Do I believe in love? Soulmates? Maybe. Sometimes yes, sometimes no. I want to, though. I mean, maybe that person is a million miles away and you'll look your entire life and never find them. Maybe such a thing doesn't exist at all. But maybe they're just next door.

And maybe all of this makes me just another silly girl, but you know what, I want to believe that yeah, somewhere there's that one person that isn't just some other guy; that person that's really just an addition to yourself, and losing them would be akin not just to cutting off a leg or an amr, but all four appendages. You would become useless without them.

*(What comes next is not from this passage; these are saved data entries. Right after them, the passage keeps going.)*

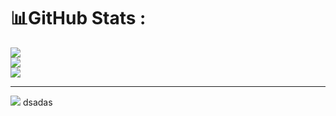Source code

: 
# 📊GitHub Stats :
![](https://github-readme-stats.vercel.app/api?username=horapcode&theme=radical&hide_border=false&include_all_commits=false&count_private=false)<br/>
![](https://github-readme-streak-stats.herokuapp.com/?user=horapcode&theme=radical&hide_border=false)<br/>
![](https://github-readme-stats.vercel.app/api/top-langs/?username=horapcode&theme=radical&hide_border=false&include_all_commits=false&count_private=false&layout=compact)

---
[![](https://visitcount.itsvg.in/api?id=horapcode&icon=0&color=0)](https://visitcount.itsvg.in)
dsadas
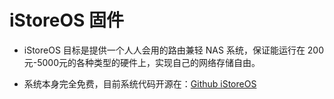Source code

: # iStoreOS 固件

* iStoreOS 目标是提供一个人人会用的路由兼轻 NAS 系统，保证能运行在 200元-5000元的各种类型的硬件上，实现自己的网络存储自由。

* 系统本身完全免费，目前系统代码开源在：[Github iStoreOS](https://www.github.com/istoreos/istoreos)
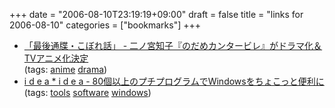 +++
date = "2006-08-10T23:19:19+09:00"
draft = false
title = "links for 2006-08-10"
categories = ["bookmarks"]
+++

<ul>
	<li>
		<div><a href="http://d.hatena.ne.jp/oroshi/20060809/p1">「最後通牒・こぼれ話」 - 二ノ宮知子『のだめカンタービレ』がドラマ化＆TVアニメ化決定</a></div>
		<div>(tags: <a href="http://del.icio.us/nobu666/anime">anime</a> <a href="http://del.icio.us/nobu666/drama">drama</a>)</div>
	</li>
	<li>
		<div><a href="http://www.ideaxidea.com/archives/2006/08/80windows.html">i d e a * i d e a - 80個以上のプチプログラムでWindowsをちょこっと便利に</a></div>
		<div>(tags: <a href="http://del.icio.us/nobu666/tools">tools</a> <a href="http://del.icio.us/nobu666/software">software</a> <a href="http://del.icio.us/nobu666/windows">windows</a>)</div>
	</li>
</ul>
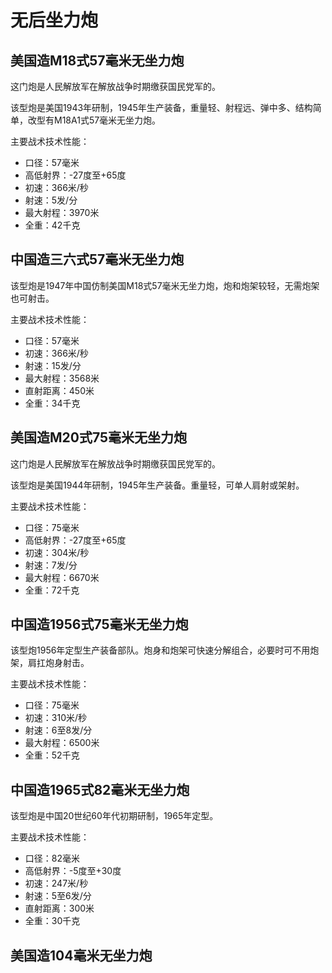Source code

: # 无后坐力炮

## 美国造M18式57毫米无坐力炮
 
这门炮是人民解放军在解放战争时期缴获国民党军的。

该型炮是美国1943年研制，1945年生产装备，重量轻、射程远、弹中多、结构简单，改型有M18A1式57毫米无坐力炮。

主要战术技术性能：

- 口径：57毫米
- 高低射界：-27度至+65度
- 初速：366米/秒
- 射速：5发/分
- 最大射程：3970米
- 全重：42千克

## 中国造三六式57毫米无坐力炮
 
该型炮是1947年中国仿制美国M18式57毫米无坐力炮，炮和炮架较轻，无需炮架也可射击。

主要战术技术性能：

- 口径：57毫米
- 初速：366米/秒
- 射速：15发/分
- 最大射程：3568米
- 直射距离：450米
- 全重：34千克

## 美国造M20式75毫米无坐力炮
 
这门炮是人民解放军在解放战争时期缴获国民党军的。

该型炮是美国1944年研制，1945年生产装备。重量轻，可单人肩射或架射。

主要战术技术性能：

- 口径：75毫米
- 高低射界：-27度至+65度
- 初速：304米/秒
- 射速：7发/分
- 最大射程：6670米
- 全重：72千克

## 中国造1956式75毫米无坐力炮
 
该型炮1956年定型生产装备部队。炮身和炮架可快速分解组合，必要时可不用炮架，肩扛炮身射击。

主要战术技术性能：

- 口径：75毫米
- 初速：310米/秒
- 射速：6至8发/分
- 最大射程：6500米
- 全重：52千克

## 中国造1965式82毫米无坐力炮
 
该型炮是中国20世纪60年代初期研制，1965年定型。

主要战术技术性能：

- 口径：82毫米
- 高低射界：-5度至+30度
- 初速：247米/秒
- 射速：5至6发/分
- 直射距离：300米
- 全重：30千克

## 美国造104毫米无坐力炮
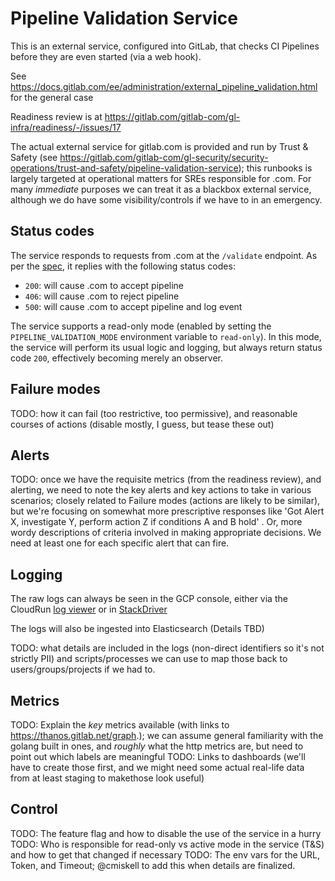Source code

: # Pipeline Validation Service

This is an external service, configured into GitLab, that checks CI Pipelines before they are even started (via a web hook).

See https://docs.gitlab.com/ee/administration/external_pipeline_validation.html for the general case

Readiness review is at https://gitlab.com/gitlab-com/gl-infra/readiness/-/issues/17

The actual external service for gitlab.com is provided and run by Trust & Safety (see https://gitlab.com/gitlab-com/gl-security/security-operations/trust-and-safety/pipeline-validation-service); this runbooks is largely targeted at operational matters for SREs responsible for .com.  For many *immediate* purposes we can treat it as a blackbox external service, although we do have some visibility/controls if we have to in an emergency.

## Status codes

The service responds to requests from .com at the `/validate` endpoint. As per the [spec](https://docs.gitlab.com/ee/administration/external_pipeline_validation.html#usage), it replies with the following status codes:

- `200`: will cause .com to accept pipeline
- `406`: will cause .com to reject pipeline
- `500`: will cause .com to accept pipeline and log event

The service supports a read-only mode (enabled by setting the `PIPELINE_VALIDATION_MODE` environment variable to `read-only`). In this mode, the service will perform its usual logic and logging, but always return status code `200`, effectively becoming merely an observer.

## Failure modes

TODO: how it can fail (too restrictive, too permissive), and reasonable courses of actions (disable mostly, I guess, but tease these out)

## Alerts
 
TODO: once we have the requisite metrics (from the readiness review), and alerting, we need to note the key alerts and key actions to take in various scenarios; closely related to Failure modes (actions are likely to be similar), but we're focusing on somewhat more prescriptive responses like 'Got Alert X, investigate Y, perform action Z if conditions A and B hold' .  Or, more wordy descriptions of criteria involved in making appropriate decisions.  We need at least one for each specific alert that can fire.

## Logging

The raw logs can always be seen in the GCP console, either via the CloudRun [log viewer](https://console.cloud.google.com/run/detail/us-central1/pipeline-validation-service/logs?project=glsec-trust-safety-live) or in [StackDriver](https://console.cloud.google.com/logs/viewer?advancedFilter=resource.type%20%3D%20%22cloud_run_revision%22%0Aresource.labels.service_name%20%3D%20%22pipeline-validation-service%22%0Aresource.labels.location%20%3D%20%22us-central1%22%0A%20severity%3E%3DDEFAULT&project=glsec-trust-safety-live)

The logs will also be ingested into Elasticsearch (Details TBD)

TODO: what details are included in the logs (non-direct identifiers so it's not strictly PII) and scripts/processes we can use to map those back to users/groups/projects if we had to. 


## Metrics 

TODO: Explain the *key* metrics available (with links to https://thanos.gitlab.net/graph.); we can assume general familiarity with the golang built in ones, and *roughly* what the http metrics are, but need to point out which labels are meaningful
TODO: Links to dashboards (we'll have to create those first, and we might need some actual real-life data from at least staging to makethose look useful)


## Control

TODO: The feature flag and how to disable the use of the service in a hurry
TODO: Who is responsible for read-only vs active mode in the service (T&S) and how to get that changed if necessary
TODO: The env vars for the URL, Token, and Timeout; @cmiskell to add this when details are finalized.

I want to think that maybe there's someone I could love that much.

I don't know if it's real. I've never seen it. I know I've never felt it. But maybe I could. Maybe it could be you, maybe it won't be. But I know I'm not taking the easy way out; I'm going to stick with this and if I get hurt, I get hurt. If you break my heart then it breaks and maybe I'll be stronger because of it later.

Maybe I'll just be more jaded.

There's some things we just can't know. And maybe we're not meant to.

21 November 2006

I really, really, just want to fucking sleep.

600mg of caffine = all nighter.

God damn, at least I know those stupid little pills are effective. I didn't really think they would be, and now I am definately paying the price of that. I want to sleeeeeeeeeepp. I should at least be being productive and like, actually studying for something. But you know how that goes. I sort of just want to give all my teachers a big fuck off right now and leave things at that.

On a side note, I don't like that I have no motivation whatsoever. It's out of character.

13 November 2006

Mhmmm.

Don't worry, I'm not depressed, I'm not anything special. Just a self-indulgent little girl putting herself on hold for a while, trying to figure out life. But hey, we are a flawed race. I think everyone is damaged somehow, some of us are just better at hiding it than others.

11 November 2006

Lying is the currency of the world.

You have no idea how hard I'm trying to be mad. I hate feeling this vulnerable.

10 November 2006

Girl, interrupted.

Sometimes I envy the truly crazy people. When something is wrong, they never have to explain themselves, they never need an excuse. They have a valid reason for being fucked up. Sometimes I want a reason?

06 November 2006

Miss Rona has a point:

"..to find true happiness, you have to risk being completely cut open." - Invisible Monsters

This is true. But life is a lot easier, a lot less stressful, if you never have to worry, because you don't commit to anything that lacks a definite outcome.

If you're never sad, because you don't chase after anything when the possibility of failure exists.

If you always think before you speak, because vocalizing your true feelings might have consequences.

If you never question anything, because you're afraid there might not be answers.

If you give up on things before you start, because they seem impossible and unreachable.

If you don't dream, because you don't want to wake up and face reality.

But guess what, that's not really living
.

I think fear dictates too much in people's lives. Mine included. I hate being afraid. I hate taking risks. But sometimes still I just fucking crash into things headfirst,without analyzing, without planning, just feeling. I've done some things like that lately, and made some decisions that quite honestly scare the hell out of me. But I'm okay with that. I wouldn't change a thing.

05 November 2006

Cryptic.

For once I want to be the car crash, not just the traffic jam.

FLL was good, but not amazing, mostly due to the fact that I wasn't in any sort of mood for a show. But nonetheless, not altogether terrible.

I'll say it again: boys are fucking confusing.

04 November 2006

Aldksfhsdklf I'm excited for tomorrow.

Sometimes, you have to do what feels completely wrong and crazy in order to figure out what's right.